**What to produce**
Return all the data verbatim but without images.

::: Record excerpts :::

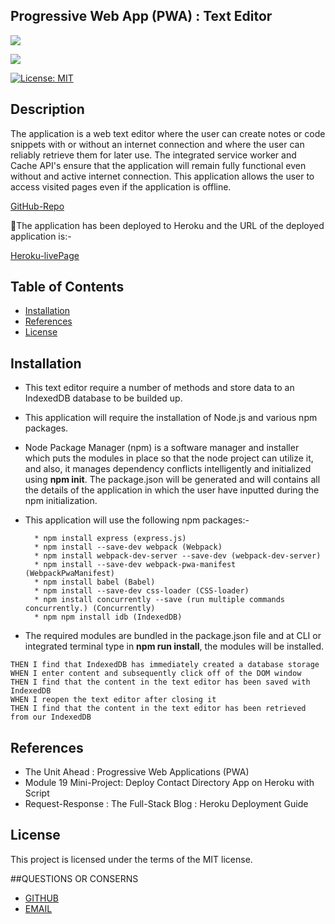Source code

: ## Progressive Web App (PWA) : Text Editor

![](https://img.shields.io/badge/Created%20by-Eduardo%20Monje%20Vasquez-blue?style=for-the-badge) 

![](https://img.shields.io/badge/npm%20package-express-orange?style=flat-square&logo=npm)

[![License: MIT](https://img.shields.io/badge/License-MIT-yellow.svg)](https://opensource.org/licenses/MIT)

## Description

The application is a web text editor where the user can create notes or code snippets with or without an internet connection and where the user can reliably retrieve them for later use.  The integrated service worker and Cache API's ensure that the application will remain fully functional even without and active internet connection.  This application allows the user to access visited pages even if the application is offline.

[GitHub-Repo](https://github.com/Goldnboy26/text-editorm) 

🚀The application has been deployed to Heroku and the URL of the deployed application is:-
 
[Heroku-livePage](https://text-main19.herokuapp.com/)

## Table of Contents

* [Installation](#installation)
* [References](#references)
* [License](#license)

## Installation

* This text editor require a number of methods and store data to an IndexedDB database to be builded up.

* This application will require the installation of Node.js and various npm packages.

*   Node Package Manager (npm) is a software manager and installer which puts the modules in place so that the node project can utilize it, and also, it manages dependency conflicts intelligently and initialized using **npm init**. The package.json will be generated and will contains all the details of the application in which the user have inputted during the npm initialization. 

*  This application will use the following npm packages:-

         * npm install express (express.js)
         * npm install --save-dev webpack (Webpack)
         * npm install webpack-dev-server --save-dev (webpack-dev-server)
         * npm install --save-dev webpack-pwa-manifest (WebpackPwaManifest)
         * npm install babel (Babel)
         * npm install --save-dev css-loader (CSS-loader)
         * npm install concurrently --save (run multiple commands concurrently.) (Concurrently)
         * npm npm install idb (IndexedDB)

* The required modules are bundled in the package.json file and at CLI or integrated terminal type in **npm run install**, the modules will be installed.       

``````
THEN I find that IndexedDB has immediately created a database storage
WHEN I enter content and subsequently click off of the DOM window
THEN I find that the content in the text editor has been saved with IndexedDB
WHEN I reopen the text editor after closing it
THEN I find that the content in the text editor has been retrieved from our IndexedDB
``````



## References

*   The Unit Ahead : Progressive Web Applications (PWA)
*   Module 19 Mini-Project: Deploy Contact Directory App on Heroku with Script
*   Request-Response : The Full-Stack Blog : Heroku Deployment Guide
 
## License

This project is licensed under the terms of the MIT license.

##QUESTIONS OR CONSERNS

* [GITHUB](https://github.com/Goldnboy26/text-editorm)
* [EMAIL](enrique.monje1994@yahoo.com)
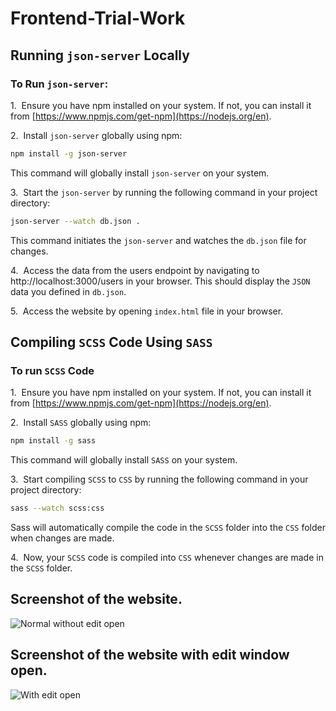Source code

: # Frontend-Trial-Work

## Running `json-server` Locally
### To Run `json-server`:

1.&nbsp; Ensure you have npm installed on your system. If not, you can install it from [https://www.npmjs.com/get-npm](https://nodejs.org/en).

2.&nbsp; Install `json-server` globally using npm:
```bash
npm install -g json-server
```
This command will globally install `json-server` on your system.

3.&nbsp; Start the `json-server` by running the following command in your project directory:
```bash
json-server --watch db.json .
```
This command initiates the `json-server` and watches the `db.json` file for changes.

4.&nbsp; Access the data from the users endpoint by navigating to http://localhost:3000/users in your browser. This should display the `JSON` data you defined in `db.json`.

5.&nbsp; Access the website by opening `index.html` file in your browser.

## Compiling `SCSS` Code Using `SASS`
### To run `SCSS` Code
1.&nbsp; Ensure you have npm installed on your system. If not, you can install it from [https://www.npmjs.com/get-npm](https://nodejs.org/en).

2.&nbsp; Install `SASS` globally using npm:
```bash
npm install -g sass
```
This command will globally install `SASS` on your system.

3.&nbsp; Start compiling `SCSS` to `CSS` by running the following command in your project directory:
```bash
sass --watch scss:css
```
Sass will automatically compile the code in the `SCSS` folder into the `CSS` folder when changes are made.

4.&nbsp; Now, your `SCSS` code is compiled into `CSS` whenever changes are made in the `SCSS` folder.

## Screenshot of the website.
![Normal without edit open](https://github.com/MartinHolts/Frontend-Trial-Work/assets/16961661/4ae914ef-ca02-4997-a965-12b8bd521dca)

## Screenshot of the website with edit window open.
![With edit open](https://github.com/MartinHolts/Frontend-Trial-Work/assets/16961661/f9609ca4-4f8a-43fc-8f83-7db81a9f7998)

:::

**Written solution**
Source code

: ## Progressive Web App (PWA) : Text Editor

![](https://img.shields.io/badge/Created%20by-Eduardo%20Monje%20Vasquez-blue?style=for-the-badge) 

![](https://img.shields.io/badge/npm%20package-express-orange?style=flat-square&logo=npm)

[![License: MIT](https://img.shields.io/badge/License-MIT-yellow.svg)](https://opensource.org/licenses/MIT)

## Description

The application is a web text editor where the user can create notes or code snippets with or without an internet connection and where the user can reliably retrieve them for later use.  The integrated service worker and Cache API's ensure that the application will remain fully functional even without and active internet connection.  This application allows the user to access visited pages even if the application is offline.

[GitHub-Repo](https://github.com/Goldnboy26/text-editorm) 

🚀The application has been deployed to Heroku and the URL of the deployed application is:-
 
[Heroku-livePage](https://text-main19.herokuapp.com/)

## Table of Contents

* [Installation](#installation)
* [References](#references)
* [License](#license)

## Installation

* This text editor require a number of methods and store data to an IndexedDB database to be builded up.

* This application will require the installation of Node.js and various npm packages.

*   Node Package Manager (npm) is a software manager and installer which puts the modules in place so that the node project can utilize it, and also, it manages dependency conflicts intelligently and initialized using **npm init**. The package.json will be generated and will contains all the details of the application in which the user have inputted during the npm initialization. 

*  This application will use the following npm packages:-

         * npm install express (express.js)
         * npm install --save-dev webpack (Webpack)
         * npm install webpack-dev-server --save-dev (webpack-dev-server)
         * npm install --save-dev webpack-pwa-manifest (WebpackPwaManifest)
         * npm install babel (Babel)
         * npm install --save-dev css-loader (CSS-loader)
         * npm install concurrently --save (run multiple commands concurrently.) (Concurrently)
         * npm npm install idb (IndexedDB)

* The required modules are bundled in the package.json file and at CLI or integrated terminal type in **npm run install**, the modules will be installed.       

``````
THEN I find that IndexedDB has immediately created a database storage
WHEN I enter content and subsequently click off of the DOM window
THEN I find that the content in the text editor has been saved with IndexedDB
WHEN I reopen the text editor after closing it
THEN I find that the content in the text editor has been retrieved from our IndexedDB
``````



## References

*   The Unit Ahead : Progressive Web Applications (PWA)
*   Module 19 Mini-Project: Deploy Contact Directory App on Heroku with Script
*   Request-Response : The Full-Stack Blog : Heroku Deployment Guide
 
## License

This project is licensed under the terms of the MIT license.

##QUESTIONS OR CONSERNS

* [GITHUB](https://github.com/Goldnboy26/text-editorm)
* [EMAIL](enrique.monje1994@yahoo.com)
Source code

: # Frontend-Trial-Work

## Running `json-server` Locally
### To Run `json-server`:

1.&nbsp; Ensure you have npm installed on your system. If not, you can install it from [https://www.npmjs.com/get-npm](https://nodejs.org/en).

2.&nbsp; Install `json-server` globally using npm:
```bash
npm install -g json-server
```
This command will globally install `json-server` on your system.

3.&nbsp; Start the `json-server` by running the following command in your project directory:
```bash
json-server --watch db.json .
```
This command initiates the `json-server` and watches the `db.json` file for changes.

4.&nbsp; Access the data from the users endpoint by navigating to http://localhost:3000/users in your browser. This should display the `JSON` data you defined in `db.json`.

5.&nbsp; Access the website by opening `index.html` file in your browser.

## Compiling `SCSS` Code Using `SASS`
### To run `SCSS` Code
1.&nbsp; Ensure you have npm installed on your system. If not, you can install it from [https://www.npmjs.com/get-npm](https://nodejs.org/en).

2.&nbsp; Install `SASS` globally using npm:
```bash
npm install -g sass
```
This command will globally install `SASS` on your system.

3.&nbsp; Start compiling `SCSS` to `CSS` by running the following command in your project directory:
```bash
sass --watch scss:css
```
Sass will automatically compile the code in the `SCSS` folder into the `CSS` folder when changes are made.

4.&nbsp; Now, your `SCSS` code is compiled into `CSS` whenever changes are made in the `SCSS` folder.

## Screenshot of the website.
![Normal without edit open](https://github.com/MartinHolts/Frontend-Trial-Work/assets/16961661/4ae914ef-ca02-4997-a965-12b8bd521dca)

## Screenshot of the website with edit window open.
![With edit open](https://github.com/MartinHolts/Frontend-Trial-Work/assets/16961661/f9609ca4-4f8a-43fc-8f83-7db81a9f7998)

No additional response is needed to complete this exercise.